子宫腔镜术后妊娠子宫破裂病例分析(附3例报告)

2012-04-01 05:36刘小利王雪燕池余刚
重庆医学 2012年31期
关键词:破口双胎肌层

刘小利,王雪燕,池余刚

(重庆市妇幼保健院妇产科 400013)

随着妇科内镜技术的快速发展和广泛应用,子宫肌瘤的手术治疗逐渐向保留子宫、保留生育功能的宫、腹腔镜微创手术方向发展,且生育前的子宫肌瘤剔除术增加,使得术后妊娠的女性增多。临床医生对剖宫产术后再次妊娠子宫破裂的预防意识已大大提高,但对腔镜术后妊娠导致子宫破裂的认识还显不足。就此,本文回顾性分析了本院近5年来发生的3例子宫腔镜术后妊娠自发性子宫破裂,现报道如下。

1 临床资料

病例1,女,32岁,因“停经35+5周,持续性下腹痛2h”入院。患者因“不育症”在本院行体外受精-胚胎移植(IVF-ET)术,植入2枚胚胎。孕期产检规范,入院查体:痛苦病容,腹肌紧张,宫底部压痛明显,无反跳痛,扪及不规律弱宫缩,胎心(140/142)次/分,肛诊宫口未开,B超提示双胎妊娠,胎盘位于后壁;血红蛋白97g/L。入院前5d血红蛋白116g/L。既往史:1年余前因“子宫肌瘤”在外院行腹腔镜下子宫肌瘤挖除术(瘤体约5cm×6cm,位于宫底部)。考虑子宫破裂,胎盘早剥不除外,急诊剖腹探查术,术中见腹腔内积血及凝血块约500 mL,娩出两女活婴后,见子宫后壁广泛膜状粘连带,后壁距宫底约2cm处有一个1cm×2cm大小的破口,有活动性出血,破口周边肌层菲薄,有胎盘附着,遂行子宫破裂修补。术后6天患者痊愈出院。
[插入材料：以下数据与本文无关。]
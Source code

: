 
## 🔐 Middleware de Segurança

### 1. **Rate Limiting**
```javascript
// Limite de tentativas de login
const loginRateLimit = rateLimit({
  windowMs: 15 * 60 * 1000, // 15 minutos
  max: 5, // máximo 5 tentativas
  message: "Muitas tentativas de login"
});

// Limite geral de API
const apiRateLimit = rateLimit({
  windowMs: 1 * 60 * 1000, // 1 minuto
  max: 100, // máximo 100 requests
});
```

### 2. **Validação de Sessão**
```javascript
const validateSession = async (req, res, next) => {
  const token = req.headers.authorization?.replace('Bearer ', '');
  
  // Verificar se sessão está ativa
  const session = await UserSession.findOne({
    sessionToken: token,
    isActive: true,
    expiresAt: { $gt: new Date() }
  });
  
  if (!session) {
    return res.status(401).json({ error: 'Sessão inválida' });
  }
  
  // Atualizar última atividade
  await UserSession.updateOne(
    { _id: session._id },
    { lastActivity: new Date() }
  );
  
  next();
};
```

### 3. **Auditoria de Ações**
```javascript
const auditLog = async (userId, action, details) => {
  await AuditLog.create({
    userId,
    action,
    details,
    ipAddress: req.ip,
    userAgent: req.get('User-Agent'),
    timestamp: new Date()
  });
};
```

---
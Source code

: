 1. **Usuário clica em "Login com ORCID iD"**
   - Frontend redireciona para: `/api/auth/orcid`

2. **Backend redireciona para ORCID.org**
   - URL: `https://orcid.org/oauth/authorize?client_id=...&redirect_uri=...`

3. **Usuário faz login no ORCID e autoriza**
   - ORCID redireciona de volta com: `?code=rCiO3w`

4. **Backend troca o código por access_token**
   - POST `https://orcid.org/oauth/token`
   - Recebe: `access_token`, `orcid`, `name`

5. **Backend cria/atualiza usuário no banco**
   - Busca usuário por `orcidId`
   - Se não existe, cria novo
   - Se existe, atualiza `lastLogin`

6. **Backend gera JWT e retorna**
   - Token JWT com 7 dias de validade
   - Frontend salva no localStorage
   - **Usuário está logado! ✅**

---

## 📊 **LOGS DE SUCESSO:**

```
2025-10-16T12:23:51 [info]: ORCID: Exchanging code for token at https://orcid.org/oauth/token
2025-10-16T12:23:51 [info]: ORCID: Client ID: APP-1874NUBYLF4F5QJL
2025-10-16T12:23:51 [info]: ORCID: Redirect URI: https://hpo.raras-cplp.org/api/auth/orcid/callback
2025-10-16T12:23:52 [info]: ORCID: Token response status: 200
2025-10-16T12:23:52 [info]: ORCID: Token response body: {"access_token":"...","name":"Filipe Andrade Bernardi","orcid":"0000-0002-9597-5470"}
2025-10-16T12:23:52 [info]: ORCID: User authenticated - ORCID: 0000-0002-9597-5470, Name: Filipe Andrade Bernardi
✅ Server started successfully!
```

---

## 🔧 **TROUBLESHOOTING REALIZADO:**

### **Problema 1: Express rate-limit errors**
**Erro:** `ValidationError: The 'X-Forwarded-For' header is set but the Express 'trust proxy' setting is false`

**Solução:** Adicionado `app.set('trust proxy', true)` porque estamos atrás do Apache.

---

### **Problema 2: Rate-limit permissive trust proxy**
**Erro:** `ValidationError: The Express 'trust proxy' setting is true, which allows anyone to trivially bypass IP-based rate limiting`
病例2,女,25岁,因“停经29周,下腹痛3h”。患者因“不育症”在本院行IVF-ET术,植入2枚胚胎。后B超提示双胎妊娠,羊水过多,双胎输血综合征。孕期产检规范,入院查体:生命体征平稳,腹隆,子宫张力较大,无明显压痛,未扪及明显宫缩,胎心甲胎146次/分,乙胎150次/分,宫口未开。既往史:2年前曾在外院行腹腔镜下子宫肌瘤挖除术(瘤体位于子宫后壁,大小不详)。入院后患者腹痛逐渐加剧,因考虑“急性胰腺炎”可能,转入综合性医院,转院当天胎心消失,超声提示腹腔内大量液性暗区,急诊剖腹探查时发现腹腔积血达2 000 mL,子宫底部见一长约15cm破口,破口处有胎盘组织附着,见明显的活动性出血,术中行子宫破裂修补术。母亲抢救成功,双胎均胎死宫内。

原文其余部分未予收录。